■ Requirement:
Set down, please, exactly the lines below that run from the line with "### Accessing Debate Rooms" to the line with "2. Windows 10", both lines included.

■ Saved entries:
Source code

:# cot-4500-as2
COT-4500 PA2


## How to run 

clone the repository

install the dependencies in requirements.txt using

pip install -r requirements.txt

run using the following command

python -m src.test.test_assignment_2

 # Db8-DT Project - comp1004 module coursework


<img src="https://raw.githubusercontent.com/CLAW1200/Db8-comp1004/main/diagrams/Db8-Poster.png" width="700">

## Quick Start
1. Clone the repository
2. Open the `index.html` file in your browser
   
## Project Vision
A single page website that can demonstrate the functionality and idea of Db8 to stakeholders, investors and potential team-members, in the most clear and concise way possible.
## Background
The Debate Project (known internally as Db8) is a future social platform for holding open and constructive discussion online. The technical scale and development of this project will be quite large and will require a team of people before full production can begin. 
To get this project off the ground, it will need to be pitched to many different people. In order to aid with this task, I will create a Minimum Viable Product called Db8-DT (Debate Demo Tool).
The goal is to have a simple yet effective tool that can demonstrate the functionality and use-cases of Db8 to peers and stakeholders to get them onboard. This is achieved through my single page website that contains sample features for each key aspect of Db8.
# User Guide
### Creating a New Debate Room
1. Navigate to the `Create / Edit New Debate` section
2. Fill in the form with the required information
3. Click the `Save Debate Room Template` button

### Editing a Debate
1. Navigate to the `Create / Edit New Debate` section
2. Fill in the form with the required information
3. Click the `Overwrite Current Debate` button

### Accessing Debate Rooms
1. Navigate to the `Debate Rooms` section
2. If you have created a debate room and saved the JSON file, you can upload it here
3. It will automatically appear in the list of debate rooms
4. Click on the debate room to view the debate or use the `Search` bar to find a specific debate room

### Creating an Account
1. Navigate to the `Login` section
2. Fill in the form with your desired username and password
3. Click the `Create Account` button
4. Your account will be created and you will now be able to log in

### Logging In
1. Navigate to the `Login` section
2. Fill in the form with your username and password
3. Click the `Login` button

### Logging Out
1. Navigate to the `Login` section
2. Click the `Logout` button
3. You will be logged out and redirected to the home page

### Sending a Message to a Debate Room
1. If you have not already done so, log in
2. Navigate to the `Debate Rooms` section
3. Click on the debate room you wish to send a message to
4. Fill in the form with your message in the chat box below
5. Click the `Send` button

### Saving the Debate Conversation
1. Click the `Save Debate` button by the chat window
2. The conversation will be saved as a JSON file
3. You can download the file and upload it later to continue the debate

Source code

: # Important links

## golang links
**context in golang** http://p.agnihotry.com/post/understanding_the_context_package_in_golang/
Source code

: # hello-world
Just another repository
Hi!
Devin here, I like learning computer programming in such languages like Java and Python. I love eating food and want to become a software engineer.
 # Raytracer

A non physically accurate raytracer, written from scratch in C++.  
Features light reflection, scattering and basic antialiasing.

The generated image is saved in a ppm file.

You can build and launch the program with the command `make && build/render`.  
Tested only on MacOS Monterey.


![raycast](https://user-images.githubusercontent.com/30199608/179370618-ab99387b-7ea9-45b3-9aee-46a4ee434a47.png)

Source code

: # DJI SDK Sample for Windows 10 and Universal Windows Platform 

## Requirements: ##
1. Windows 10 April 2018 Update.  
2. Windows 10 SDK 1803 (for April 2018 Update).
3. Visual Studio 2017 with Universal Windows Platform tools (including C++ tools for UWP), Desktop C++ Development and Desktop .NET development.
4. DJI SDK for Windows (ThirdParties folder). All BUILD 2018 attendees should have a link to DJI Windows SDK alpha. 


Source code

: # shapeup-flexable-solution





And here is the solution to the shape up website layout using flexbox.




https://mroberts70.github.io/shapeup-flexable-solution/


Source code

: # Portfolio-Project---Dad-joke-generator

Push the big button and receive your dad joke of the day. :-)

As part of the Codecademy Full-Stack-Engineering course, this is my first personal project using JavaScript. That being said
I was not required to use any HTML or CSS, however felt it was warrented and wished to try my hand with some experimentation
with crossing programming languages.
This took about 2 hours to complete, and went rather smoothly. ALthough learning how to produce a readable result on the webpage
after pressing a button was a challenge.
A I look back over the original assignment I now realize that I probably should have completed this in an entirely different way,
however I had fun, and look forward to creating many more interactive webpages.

■ Result of this task:
### Accessing Debate Rooms
1. Navigate to the `Debate Rooms` section
2. If you have created a debate room and saved the JSON file, you can upload it here
3. It will automatically appear in the list of debate rooms
4. Click on the debate room to view the debate or use the `Search` bar to find a specific debate room

### Creating an Account
1. Navigate to the `Login` section
2. Fill in the form with your desired username and password
3. Click the `Create Account` button
4. Your account will be created and you will now be able to log in

### Logging In
1. Navigate to the `Login` section
2. Fill in the form with your username and password
3. Click the `Login` button

### Logging Out
1. Navigate to the `Login` section
2. Click the `Logout` button
3. You will be logged out and redirected to the home page

### Sending a Message to a Debate Room
1. If you have not already done so, log in
2. Navigate to the `Debate Rooms` section
3. Click on the debate room you wish to send a message to
4. Fill in the form with your message in the chat box below
5. Click the `Send` button

### Saving the Debate Conversation
1. Click the `Save Debate` button by the chat window
2. The conversation will be saved as a JSON file
3. You can download the file and upload it later to continue the debate

Source code

: # Important links

## golang links
**context in golang** http://p.agnihotry.com/post/understanding_the_context_package_in_golang/
Source code

: # hello-world
Just another repository
Hi!
Devin here, I like learning computer programming in such languages like Java and Python. I love eating food and want to become a software engineer.
 # Raytracer

A non physically accurate raytracer, written from scratch in C++.  
Features light reflection, scattering and basic antialiasing.

The generated image is saved in a ppm file.

You can build and launch the program with the command `make && build/render`.  
Tested only on MacOS Monterey.


![raycast](https://user-images.githubusercontent.com/30199608/179370618-ab99387b-7ea9-45b3-9aee-46a4ee434a47.png)

Source code

: # DJI SDK Sample for Windows 10 and Universal Windows Platform 

## Requirements: ##
1. Windows 10 April 2018 Update.  
2. Windows 10 SDK 1803 (for April 2018 Update).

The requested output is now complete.